### [YOUR INSTRUCTIONS]
Please return only the lines from the one holding "Using Ansible to" through the one holding "- malware_machine = malware", exactly as they appear in the records below, both ends included.
↓
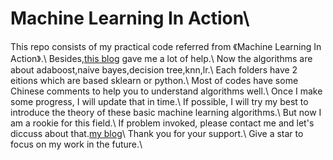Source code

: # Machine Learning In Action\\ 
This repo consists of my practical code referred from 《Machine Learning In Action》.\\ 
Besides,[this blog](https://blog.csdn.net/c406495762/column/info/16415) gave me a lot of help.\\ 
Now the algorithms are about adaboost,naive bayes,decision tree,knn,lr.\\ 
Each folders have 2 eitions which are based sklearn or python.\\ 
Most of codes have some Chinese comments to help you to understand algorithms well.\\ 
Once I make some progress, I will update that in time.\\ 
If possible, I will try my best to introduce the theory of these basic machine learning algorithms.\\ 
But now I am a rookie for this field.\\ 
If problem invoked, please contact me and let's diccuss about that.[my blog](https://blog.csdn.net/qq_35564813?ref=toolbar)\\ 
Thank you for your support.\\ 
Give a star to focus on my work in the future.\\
↑
↓
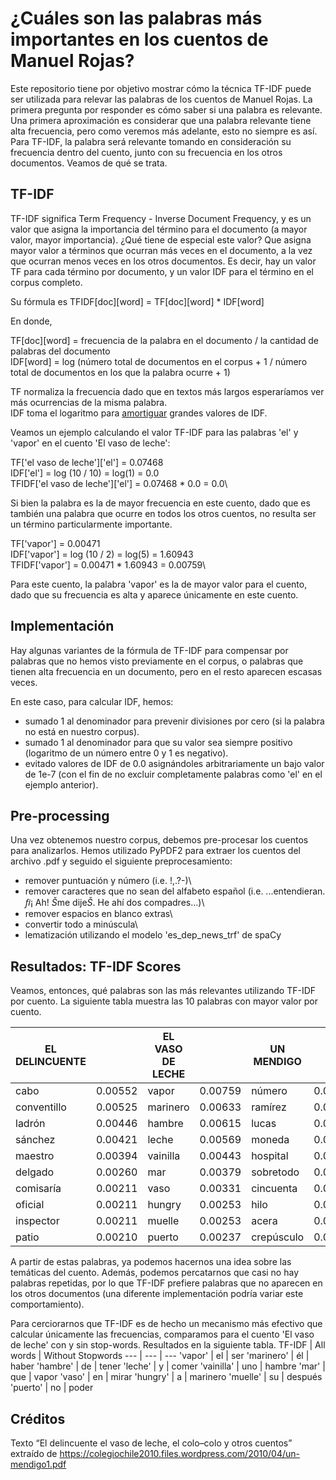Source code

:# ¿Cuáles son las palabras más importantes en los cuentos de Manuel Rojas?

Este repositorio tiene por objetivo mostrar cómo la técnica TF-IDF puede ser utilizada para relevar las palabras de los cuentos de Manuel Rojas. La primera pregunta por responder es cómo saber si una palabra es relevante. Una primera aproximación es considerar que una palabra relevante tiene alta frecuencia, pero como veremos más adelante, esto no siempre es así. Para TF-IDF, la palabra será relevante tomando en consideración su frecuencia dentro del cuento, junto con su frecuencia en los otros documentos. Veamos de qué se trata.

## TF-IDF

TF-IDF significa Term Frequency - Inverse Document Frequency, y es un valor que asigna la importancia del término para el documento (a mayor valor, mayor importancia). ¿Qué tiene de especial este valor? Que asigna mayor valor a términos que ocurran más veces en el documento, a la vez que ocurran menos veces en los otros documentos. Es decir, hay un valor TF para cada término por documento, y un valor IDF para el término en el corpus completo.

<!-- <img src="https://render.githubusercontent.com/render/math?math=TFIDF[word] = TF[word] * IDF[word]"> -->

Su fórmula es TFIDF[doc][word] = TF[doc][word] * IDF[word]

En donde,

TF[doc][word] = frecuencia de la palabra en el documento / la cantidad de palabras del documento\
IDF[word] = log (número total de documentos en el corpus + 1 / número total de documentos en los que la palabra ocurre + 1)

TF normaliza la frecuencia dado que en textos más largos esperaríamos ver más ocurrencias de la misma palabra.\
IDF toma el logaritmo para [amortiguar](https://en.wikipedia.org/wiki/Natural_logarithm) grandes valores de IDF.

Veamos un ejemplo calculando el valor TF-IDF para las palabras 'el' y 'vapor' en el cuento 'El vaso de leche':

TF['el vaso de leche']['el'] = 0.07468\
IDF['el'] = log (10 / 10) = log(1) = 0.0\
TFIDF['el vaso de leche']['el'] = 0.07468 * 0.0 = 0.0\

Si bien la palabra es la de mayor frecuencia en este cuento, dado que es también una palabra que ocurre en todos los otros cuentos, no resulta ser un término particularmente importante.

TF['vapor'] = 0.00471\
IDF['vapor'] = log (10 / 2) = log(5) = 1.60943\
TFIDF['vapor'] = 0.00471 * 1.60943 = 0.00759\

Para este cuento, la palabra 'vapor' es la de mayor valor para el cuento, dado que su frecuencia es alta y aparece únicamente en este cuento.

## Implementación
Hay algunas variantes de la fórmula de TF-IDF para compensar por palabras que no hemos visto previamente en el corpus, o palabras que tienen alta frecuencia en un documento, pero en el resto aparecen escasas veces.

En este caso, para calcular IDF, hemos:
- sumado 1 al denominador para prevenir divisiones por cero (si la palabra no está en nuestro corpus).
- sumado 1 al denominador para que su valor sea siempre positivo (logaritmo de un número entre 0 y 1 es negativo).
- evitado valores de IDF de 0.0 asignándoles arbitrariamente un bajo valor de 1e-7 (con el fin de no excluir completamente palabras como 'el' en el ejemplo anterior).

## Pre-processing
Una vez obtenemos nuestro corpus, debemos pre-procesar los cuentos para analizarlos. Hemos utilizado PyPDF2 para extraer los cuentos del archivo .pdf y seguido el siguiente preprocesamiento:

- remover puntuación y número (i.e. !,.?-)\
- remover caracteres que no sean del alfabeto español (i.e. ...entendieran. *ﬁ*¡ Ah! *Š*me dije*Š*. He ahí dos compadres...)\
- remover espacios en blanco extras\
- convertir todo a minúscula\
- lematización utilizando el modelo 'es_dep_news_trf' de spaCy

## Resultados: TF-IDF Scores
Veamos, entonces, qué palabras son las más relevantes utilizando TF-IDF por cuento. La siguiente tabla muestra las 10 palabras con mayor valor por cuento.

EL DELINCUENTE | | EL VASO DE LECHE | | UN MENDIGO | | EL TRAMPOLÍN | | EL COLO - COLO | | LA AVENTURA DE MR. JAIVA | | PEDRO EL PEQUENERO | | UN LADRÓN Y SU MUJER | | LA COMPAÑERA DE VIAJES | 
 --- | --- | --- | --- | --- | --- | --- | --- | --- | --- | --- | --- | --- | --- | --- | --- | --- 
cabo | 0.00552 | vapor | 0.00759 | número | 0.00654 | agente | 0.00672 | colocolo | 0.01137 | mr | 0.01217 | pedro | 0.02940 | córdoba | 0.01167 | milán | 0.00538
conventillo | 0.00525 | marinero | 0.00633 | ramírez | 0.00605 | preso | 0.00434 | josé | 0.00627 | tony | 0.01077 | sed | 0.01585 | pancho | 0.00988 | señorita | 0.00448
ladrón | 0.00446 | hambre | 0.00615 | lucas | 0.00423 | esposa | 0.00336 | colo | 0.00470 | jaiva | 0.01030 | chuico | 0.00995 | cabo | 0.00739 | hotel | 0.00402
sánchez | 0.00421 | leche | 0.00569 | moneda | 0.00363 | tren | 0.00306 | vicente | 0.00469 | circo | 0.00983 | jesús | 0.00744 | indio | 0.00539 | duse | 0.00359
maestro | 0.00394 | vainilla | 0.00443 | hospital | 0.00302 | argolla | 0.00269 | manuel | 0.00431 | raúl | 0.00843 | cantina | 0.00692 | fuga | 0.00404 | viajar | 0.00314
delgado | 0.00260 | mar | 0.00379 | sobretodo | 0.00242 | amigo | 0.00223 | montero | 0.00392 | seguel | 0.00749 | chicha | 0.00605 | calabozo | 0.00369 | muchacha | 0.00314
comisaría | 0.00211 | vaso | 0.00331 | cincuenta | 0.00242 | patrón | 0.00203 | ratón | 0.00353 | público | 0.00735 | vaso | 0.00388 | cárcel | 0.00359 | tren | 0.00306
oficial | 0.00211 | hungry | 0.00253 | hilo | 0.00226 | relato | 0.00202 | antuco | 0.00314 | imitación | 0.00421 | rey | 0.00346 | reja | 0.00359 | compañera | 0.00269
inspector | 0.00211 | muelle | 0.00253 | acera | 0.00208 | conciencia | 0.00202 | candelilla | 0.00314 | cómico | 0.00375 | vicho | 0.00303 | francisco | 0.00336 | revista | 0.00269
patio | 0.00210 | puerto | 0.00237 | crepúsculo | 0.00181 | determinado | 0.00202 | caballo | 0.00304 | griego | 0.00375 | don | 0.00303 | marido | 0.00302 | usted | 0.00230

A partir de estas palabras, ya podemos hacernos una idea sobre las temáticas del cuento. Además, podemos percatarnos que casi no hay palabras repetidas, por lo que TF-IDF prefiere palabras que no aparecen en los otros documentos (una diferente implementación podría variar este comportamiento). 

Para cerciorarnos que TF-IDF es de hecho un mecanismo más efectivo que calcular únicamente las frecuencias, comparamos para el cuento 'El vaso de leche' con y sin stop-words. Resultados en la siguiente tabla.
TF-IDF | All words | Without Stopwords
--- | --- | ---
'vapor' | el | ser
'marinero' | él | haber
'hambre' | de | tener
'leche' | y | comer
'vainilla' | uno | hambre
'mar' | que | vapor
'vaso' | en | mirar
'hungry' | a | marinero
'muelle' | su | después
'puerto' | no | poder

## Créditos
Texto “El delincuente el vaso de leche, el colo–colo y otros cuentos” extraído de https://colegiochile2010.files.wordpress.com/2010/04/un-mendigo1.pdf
↑
↓
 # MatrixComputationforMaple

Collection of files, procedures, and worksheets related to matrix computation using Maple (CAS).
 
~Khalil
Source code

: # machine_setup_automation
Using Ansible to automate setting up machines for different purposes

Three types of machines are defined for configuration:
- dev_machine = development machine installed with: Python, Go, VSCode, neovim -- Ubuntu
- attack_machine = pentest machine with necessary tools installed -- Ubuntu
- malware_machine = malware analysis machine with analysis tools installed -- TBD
↑
### [EXERCISE SOLUTION]
Using Ansible to automate setting up machines for different purposes

Three types of machines are defined for configuration:
- dev_machine = development machine installed with: Python, Go, VSCode, neovim -- Ubuntu
- attack_machine = pentest machine with necessary tools installed -- Ubuntu
- malware_machine = malware analysis machine with analysis tools installed -- TBD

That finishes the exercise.